Los demonios del Ágora  

Por Daniel Salinas Basave 

La libertad de expresión que este 7 de junio celebramos, parece desembocar en una encrucijada. Uno de los derechos fundamentales de la humanidad es amenazado y coartado todos los días de muy diversas formas. 

A la amenaza del crimen organizado en contubernio con la política que forma parte de la vida cotidiana en no pocos países latinoamericanos, se suma la virulencia del terrorismo en Europa y Asia que suele ensañarse con los periodistas.  

Además del riesgo criminal, las y los reporteros afrontan una crisis sin precedente en su ramo profesional. Aunado a ello, la omnipresencia del ágora digital en el que vivimos inmersos ha dado como resultado fenómenos que nos afectan directamente como la epidemia de noticias falsas y conceptos contradictorios como la posverdad o las verdades alternativas. 

Para todo periodista, la verdad es el cimiento de su credibilidad y su arma de defensa, pero cuando la verdad se torna difusa o se vuelve múltiple, el comunicador acaba convertido en la pieza de un juego absurdo y cruel.    

La libre expresión de las ideas forma parte de la Declaración Universal de los Derechos Humanos en su Artículo 19.

En teoría, cualquier país democrático y liberal garantiza su pleno ejercicio y ningún líder político se atrevería a manifestarse contra ella en el discurso o mediante alguna política pública, aunque en los hechos la libertad de expresión enfrenta terribles obstáculos. Creo que las primeras palabras deHistoria de dos ciudadesde Charles Dickens encarnan la esencia de lo que de lo que la libertad de expresión y otras garantías individuales viven de cara a la tercera década del Siglo XXI.

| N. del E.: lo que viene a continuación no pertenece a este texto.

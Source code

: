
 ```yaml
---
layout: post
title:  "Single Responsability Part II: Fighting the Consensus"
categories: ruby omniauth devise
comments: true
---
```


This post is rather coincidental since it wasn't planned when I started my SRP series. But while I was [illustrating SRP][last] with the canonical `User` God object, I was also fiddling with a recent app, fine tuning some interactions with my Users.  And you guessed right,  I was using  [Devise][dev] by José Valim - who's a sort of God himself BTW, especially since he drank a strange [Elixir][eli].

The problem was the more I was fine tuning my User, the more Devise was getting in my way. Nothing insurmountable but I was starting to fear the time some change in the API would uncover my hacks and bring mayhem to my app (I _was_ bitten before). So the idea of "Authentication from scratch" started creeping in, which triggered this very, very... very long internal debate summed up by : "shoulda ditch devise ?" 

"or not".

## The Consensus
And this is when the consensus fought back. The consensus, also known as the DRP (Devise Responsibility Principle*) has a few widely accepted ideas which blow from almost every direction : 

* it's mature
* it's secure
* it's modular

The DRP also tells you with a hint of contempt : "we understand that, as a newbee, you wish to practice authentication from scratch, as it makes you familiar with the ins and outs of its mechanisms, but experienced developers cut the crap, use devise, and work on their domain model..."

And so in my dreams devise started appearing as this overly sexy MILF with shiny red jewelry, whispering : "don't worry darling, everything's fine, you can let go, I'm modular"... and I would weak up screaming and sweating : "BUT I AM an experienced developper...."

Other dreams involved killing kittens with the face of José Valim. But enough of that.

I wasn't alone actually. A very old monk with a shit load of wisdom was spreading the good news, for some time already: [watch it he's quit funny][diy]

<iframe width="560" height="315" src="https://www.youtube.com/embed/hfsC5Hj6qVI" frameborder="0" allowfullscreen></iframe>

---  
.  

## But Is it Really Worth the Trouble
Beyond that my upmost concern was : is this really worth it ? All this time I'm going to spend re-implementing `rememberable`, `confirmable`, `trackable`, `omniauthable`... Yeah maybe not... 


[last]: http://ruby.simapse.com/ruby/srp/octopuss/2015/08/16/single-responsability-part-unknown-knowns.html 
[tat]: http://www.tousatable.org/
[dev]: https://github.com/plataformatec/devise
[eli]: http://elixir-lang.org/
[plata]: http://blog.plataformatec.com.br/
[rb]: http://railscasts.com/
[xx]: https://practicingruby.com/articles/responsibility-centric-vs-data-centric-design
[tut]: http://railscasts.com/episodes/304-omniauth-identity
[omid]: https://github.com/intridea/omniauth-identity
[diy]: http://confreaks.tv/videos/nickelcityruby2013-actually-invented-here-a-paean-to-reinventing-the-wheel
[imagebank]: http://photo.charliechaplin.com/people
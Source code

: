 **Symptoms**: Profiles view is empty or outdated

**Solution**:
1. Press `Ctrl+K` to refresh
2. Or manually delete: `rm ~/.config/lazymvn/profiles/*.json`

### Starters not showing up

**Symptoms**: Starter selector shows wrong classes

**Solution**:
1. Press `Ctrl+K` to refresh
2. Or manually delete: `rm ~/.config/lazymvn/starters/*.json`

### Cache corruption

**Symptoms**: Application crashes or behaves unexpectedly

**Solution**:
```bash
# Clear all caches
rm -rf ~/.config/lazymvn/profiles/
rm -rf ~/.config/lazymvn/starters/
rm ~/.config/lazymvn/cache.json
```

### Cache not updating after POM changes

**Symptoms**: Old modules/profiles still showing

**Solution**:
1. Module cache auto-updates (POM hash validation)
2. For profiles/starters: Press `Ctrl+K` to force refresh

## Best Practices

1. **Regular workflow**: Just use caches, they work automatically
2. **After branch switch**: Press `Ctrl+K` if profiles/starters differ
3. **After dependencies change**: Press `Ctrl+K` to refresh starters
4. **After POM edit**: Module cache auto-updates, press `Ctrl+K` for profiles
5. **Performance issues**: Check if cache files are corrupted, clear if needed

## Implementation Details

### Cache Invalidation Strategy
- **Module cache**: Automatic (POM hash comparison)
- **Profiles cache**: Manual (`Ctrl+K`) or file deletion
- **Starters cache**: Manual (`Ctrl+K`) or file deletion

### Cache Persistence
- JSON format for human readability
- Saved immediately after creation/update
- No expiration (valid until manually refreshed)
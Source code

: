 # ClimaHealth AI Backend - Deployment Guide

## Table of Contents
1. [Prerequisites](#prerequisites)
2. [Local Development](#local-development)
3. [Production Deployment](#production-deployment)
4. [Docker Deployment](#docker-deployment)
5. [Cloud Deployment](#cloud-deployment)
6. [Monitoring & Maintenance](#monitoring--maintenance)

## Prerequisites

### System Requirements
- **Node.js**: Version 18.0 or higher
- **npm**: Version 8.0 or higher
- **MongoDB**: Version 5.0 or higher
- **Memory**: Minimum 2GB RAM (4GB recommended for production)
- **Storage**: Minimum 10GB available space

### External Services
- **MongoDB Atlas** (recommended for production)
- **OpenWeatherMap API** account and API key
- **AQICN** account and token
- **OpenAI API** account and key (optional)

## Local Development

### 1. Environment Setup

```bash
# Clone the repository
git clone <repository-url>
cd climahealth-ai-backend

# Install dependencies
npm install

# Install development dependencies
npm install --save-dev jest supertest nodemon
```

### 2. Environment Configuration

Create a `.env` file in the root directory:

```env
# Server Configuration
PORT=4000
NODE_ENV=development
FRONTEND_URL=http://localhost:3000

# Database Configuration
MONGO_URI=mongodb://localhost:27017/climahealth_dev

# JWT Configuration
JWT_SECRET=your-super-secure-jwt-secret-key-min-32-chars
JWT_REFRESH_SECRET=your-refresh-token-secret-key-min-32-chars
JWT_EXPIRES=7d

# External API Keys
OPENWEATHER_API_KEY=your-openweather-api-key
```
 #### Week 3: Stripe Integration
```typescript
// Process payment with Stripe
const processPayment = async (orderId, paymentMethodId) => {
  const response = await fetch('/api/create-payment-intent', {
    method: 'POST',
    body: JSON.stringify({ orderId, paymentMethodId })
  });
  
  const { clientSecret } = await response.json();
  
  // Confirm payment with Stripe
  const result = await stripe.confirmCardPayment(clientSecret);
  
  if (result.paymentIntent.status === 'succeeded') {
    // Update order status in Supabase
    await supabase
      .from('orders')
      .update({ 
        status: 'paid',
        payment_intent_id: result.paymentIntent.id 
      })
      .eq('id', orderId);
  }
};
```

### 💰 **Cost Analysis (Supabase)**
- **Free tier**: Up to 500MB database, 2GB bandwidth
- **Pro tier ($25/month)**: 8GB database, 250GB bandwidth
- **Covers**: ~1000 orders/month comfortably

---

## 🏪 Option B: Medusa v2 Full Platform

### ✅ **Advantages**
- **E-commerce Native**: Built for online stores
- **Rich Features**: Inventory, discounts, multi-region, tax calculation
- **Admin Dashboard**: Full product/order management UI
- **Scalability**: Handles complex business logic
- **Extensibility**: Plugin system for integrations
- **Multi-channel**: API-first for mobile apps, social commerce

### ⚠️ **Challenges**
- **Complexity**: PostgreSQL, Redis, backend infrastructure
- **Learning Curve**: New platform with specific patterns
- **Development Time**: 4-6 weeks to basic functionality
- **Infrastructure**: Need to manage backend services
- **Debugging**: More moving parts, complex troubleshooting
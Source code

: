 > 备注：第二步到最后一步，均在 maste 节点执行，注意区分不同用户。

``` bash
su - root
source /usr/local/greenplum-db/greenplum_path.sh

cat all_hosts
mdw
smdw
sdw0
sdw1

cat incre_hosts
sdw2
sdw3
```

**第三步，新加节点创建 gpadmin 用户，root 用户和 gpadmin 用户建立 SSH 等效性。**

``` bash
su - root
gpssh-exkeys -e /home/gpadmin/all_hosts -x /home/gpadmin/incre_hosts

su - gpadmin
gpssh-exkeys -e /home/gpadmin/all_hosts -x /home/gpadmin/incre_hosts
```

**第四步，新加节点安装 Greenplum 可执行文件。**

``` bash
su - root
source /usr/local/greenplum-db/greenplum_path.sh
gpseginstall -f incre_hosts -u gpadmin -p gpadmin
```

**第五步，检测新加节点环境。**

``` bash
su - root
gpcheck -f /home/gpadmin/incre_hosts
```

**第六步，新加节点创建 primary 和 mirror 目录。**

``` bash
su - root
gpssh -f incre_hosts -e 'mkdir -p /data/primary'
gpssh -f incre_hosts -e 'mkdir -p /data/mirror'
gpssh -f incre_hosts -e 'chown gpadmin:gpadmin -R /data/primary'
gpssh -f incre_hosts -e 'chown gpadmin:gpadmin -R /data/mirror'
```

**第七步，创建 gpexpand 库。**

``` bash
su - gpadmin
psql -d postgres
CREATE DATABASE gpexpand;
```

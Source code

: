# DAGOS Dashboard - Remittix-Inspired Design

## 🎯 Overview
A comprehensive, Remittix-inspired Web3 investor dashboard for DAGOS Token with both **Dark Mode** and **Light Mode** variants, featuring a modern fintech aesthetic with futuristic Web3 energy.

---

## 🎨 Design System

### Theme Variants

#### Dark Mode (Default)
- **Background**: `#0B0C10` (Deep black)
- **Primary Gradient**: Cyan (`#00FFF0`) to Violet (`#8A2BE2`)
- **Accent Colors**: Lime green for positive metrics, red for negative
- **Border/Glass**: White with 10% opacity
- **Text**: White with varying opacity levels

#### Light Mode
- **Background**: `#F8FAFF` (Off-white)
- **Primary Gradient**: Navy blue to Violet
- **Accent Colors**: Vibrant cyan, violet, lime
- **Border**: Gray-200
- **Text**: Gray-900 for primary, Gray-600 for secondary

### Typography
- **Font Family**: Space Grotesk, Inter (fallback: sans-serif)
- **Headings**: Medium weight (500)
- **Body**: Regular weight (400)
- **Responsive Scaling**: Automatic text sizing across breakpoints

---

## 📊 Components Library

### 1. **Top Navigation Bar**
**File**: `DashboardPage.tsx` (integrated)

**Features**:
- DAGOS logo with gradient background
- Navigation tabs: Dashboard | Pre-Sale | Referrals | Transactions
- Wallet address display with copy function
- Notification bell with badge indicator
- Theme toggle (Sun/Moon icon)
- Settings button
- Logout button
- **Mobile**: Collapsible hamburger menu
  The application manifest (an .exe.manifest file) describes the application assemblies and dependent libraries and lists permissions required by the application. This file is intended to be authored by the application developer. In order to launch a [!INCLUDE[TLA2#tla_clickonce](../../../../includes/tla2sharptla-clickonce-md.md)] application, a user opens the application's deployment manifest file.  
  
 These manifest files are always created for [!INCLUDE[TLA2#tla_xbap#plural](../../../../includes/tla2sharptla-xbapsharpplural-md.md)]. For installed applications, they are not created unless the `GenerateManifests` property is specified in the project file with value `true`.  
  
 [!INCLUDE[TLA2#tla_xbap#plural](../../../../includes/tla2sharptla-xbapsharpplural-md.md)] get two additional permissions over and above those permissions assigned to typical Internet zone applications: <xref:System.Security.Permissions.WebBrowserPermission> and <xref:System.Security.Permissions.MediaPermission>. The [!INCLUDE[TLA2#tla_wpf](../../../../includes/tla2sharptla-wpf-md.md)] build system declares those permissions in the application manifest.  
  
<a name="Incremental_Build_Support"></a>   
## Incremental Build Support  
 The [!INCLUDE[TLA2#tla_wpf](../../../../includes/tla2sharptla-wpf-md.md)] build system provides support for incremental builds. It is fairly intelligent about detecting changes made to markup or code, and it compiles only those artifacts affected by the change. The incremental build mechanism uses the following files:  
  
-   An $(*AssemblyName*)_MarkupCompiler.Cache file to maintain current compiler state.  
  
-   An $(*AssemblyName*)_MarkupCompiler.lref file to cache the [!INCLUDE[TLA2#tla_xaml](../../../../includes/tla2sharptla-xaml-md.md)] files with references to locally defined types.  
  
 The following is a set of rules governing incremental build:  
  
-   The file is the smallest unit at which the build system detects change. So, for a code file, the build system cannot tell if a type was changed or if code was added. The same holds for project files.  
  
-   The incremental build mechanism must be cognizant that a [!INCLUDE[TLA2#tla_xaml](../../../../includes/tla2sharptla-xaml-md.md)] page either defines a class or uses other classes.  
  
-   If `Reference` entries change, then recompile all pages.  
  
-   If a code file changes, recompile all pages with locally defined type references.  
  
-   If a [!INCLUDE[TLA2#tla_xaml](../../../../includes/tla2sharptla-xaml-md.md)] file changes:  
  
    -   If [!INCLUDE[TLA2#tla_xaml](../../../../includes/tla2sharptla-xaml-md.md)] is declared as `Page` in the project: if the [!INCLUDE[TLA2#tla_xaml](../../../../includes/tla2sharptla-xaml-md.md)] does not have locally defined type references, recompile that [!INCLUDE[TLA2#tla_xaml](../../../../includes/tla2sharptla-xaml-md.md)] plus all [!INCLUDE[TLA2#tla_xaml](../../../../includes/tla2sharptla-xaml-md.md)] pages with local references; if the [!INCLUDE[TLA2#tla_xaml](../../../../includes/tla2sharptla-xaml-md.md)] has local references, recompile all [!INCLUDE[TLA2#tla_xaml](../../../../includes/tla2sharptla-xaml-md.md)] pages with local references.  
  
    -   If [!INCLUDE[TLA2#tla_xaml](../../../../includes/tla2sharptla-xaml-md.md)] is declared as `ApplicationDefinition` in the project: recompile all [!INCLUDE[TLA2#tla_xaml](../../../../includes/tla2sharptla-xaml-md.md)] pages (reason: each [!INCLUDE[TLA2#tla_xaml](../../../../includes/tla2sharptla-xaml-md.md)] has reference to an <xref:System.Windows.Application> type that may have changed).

Era el mejor de los tiempos, era el peor de los tiempos, la edad de la sabiduría, y también de la locura; la época de las creencias y de la incredulidad; la era de la luz y de las tinieblas; la primavera de la esperanza y el invierno de la desesperación. Todo lo poseíamos, pero no teníamos nada; caminábamos en derechura al cielo y nos extraviábamos por el camino opuesto. 

Dickens aplica esta frase al Siglo de las Luces. La edad de la razón, el conocimiento y la búsqueda de la igualdad fue también la era de la guillotina, el ciego terror revolucionario y las guerras napoleónicas que le siguieron.  

Pues bien, en el Siglo XXI parecemos vivir en la edad la sabiduría y también en la de la locura; la edad de las creencias y la incredulidad. Nuestra era, cuyo espíritu predica la tolerancia y el respeto a la diversidad como un valor supremo, es al mismo tiempo una de las épocas con una moral más intolerante. Las democracias liberales rigen en buena parte del orbe y son cada vez más incluyentes, lo que paradójicamente ha derivado en el ascenso y entronización de personajes radical y descaradamente antidemocráticos que se valieron de la democracia que desprecian para llegar al poder y coartarla. 

Con la libertad de expresión sucede algo parecido. En el papel podemos ejercerla de manera absoluta y sin cortapisas. Manifestaciones de ideas que hace cuatro décadas hubieran sido impensables hoy forman parte de nuestra vida cotidiana, pero al mismo tiempo nunca había sido tan peligroso ejercer el periodismo, al menos en México y en buena parte de la Latinoamérica. 

Hoy, que en el papel tenemos decenas de medios de comunicación que ejercen en plenitud su derecho a la libertad de expresión y hoy que la transparencia gubernamental es una obligación incuestionable, la autocensura vuelve a sentar sus reales. 

Hoy más que nunca, cuando se dice que cada ciudadano con un teléfono inteligente en su mano es un potencial reportero, es cuando más necesario se vuelve enfatizar el compromiso ético de un periodista profesional y priorizar la defensa de su arma más poderosa que sigue siendo la verdad.